Brooklyn Borough President Eric Adams is calling out a local water bottler company over its “tone deaf” malt liquor-themed marketing campaign amid outrage over the brand’s effort to sell spring water in 40-ounce bottles, the New York Daily News reported.

Ounce Water, founded by “Sons of Anarchy” actor Theo Rossi and wife, Megan Rossi, in 2015, hit a nerve with New York City Housing Authority (NYCHA) activists who raised Cain over the water bottler’s hip–hop–inspired branding last week, prompting the company to pull its products from a Canarsie grocery store.

Activists likened the marketing scheme to “blackface in a bottle” and blasted Ounce Water for its efforts to develop a brand “based on the alcoholic products that are murdering our community.”

Adams, 58, was equally outraged after reading the Daily News’ exclusive report on the furor and called on the company to rethink its branding.

“The tone-deaf ‘#40Ounce’ marketing is cultural appropriation at its worst,” Adams wrote on Twitter on Wednesday. “Branding that plays off the imagery of 40-ounce malt liquor is an insult to communities fighting for a healthier future.”

“@GetOunced should know better, and I urge them to rebrand,” he added.

Last week, members of the activist group Breukelen RISE penned a sharply worded letter to the company over the water bottles, which were shaped to resemble popular malt liquor brands Colt 45, Olde English and Private Stock — all of which have historically been marketed to residents of Black, urban communities.

“In a community that has been ravaged by alcohol and drugs, we are confused as to why someone would create a product that so closely resembles a malt liquor bottle,” the group’s letter read. “We cannot get behind this product staying on the shelves in our community.”

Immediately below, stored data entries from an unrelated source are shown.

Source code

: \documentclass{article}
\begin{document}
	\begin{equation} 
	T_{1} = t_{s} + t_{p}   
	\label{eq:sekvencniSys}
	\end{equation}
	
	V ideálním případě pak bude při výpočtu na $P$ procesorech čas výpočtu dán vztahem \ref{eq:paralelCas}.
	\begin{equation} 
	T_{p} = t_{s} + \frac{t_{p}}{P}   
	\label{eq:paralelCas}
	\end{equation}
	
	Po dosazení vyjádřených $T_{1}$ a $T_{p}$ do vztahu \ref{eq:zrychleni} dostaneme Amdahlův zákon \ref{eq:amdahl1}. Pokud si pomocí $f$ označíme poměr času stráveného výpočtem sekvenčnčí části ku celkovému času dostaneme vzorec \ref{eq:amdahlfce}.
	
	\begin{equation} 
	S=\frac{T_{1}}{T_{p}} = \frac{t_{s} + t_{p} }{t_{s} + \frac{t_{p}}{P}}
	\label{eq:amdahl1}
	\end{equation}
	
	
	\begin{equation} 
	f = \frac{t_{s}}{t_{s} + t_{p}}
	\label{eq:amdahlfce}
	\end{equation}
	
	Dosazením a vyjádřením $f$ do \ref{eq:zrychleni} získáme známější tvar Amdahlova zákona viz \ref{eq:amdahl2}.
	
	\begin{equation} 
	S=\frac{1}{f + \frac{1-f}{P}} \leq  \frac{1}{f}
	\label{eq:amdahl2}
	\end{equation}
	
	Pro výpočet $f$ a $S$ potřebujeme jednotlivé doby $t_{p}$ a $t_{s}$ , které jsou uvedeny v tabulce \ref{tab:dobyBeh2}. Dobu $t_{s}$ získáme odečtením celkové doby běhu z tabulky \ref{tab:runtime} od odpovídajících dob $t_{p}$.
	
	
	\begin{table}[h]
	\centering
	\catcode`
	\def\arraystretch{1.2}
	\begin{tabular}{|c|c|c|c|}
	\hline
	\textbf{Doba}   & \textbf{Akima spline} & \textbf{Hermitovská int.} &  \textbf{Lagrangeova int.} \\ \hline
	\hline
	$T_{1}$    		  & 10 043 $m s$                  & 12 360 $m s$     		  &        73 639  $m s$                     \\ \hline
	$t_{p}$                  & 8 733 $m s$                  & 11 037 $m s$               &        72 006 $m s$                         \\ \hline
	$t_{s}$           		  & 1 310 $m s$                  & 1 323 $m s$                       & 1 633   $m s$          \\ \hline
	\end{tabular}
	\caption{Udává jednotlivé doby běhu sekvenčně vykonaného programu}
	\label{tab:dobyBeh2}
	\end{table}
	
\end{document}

After their complaints, Ounce Water removed the 40-ounce bottles from Canarsie’s Food World Supermarket on E. 107th Street, and replaced them with standard 20-ounce bottles. That did little to quell the outrage, however.

“It’s insulting to our intelligence,” resident Thora Lashley, who has lived in the nearby Breukelen Houses for over 50 years, told the New York Daily News. “What’s next, candy corn in a crack vial? Juice in a syringe? We do not want the 1,575 families who live in the Breukelen Houses seeing that in the store.”

Ounce’s 40-ounce bottles are sold across all five New York City boroughs, and brand co-founder Meghan Rossi insisted the campaign was only aimed at keeping folks healthy and hydrated. In a statement, the brand said: “Ounce Water is hydration made easy. We are highly involved in community activities for youth [and] adults which focus on health and wellness, and further the education of the health benefits of proper hydration.”

Adams, a health food enthusiast living the vegan lifestyle, argued, however, that the campaign was more hurtful than helpful to efforts intended to encourage consumers, especially youth, to reach for a bottle of water rather than a 40.

“When you use a 40-ounce water bottle to show it in a gangster style, it’s not difficult for a young person to reach for that same 40-ounce beer bottle,” he told the newspaper. “The people on the ground are saying, we don’t want this in our community.”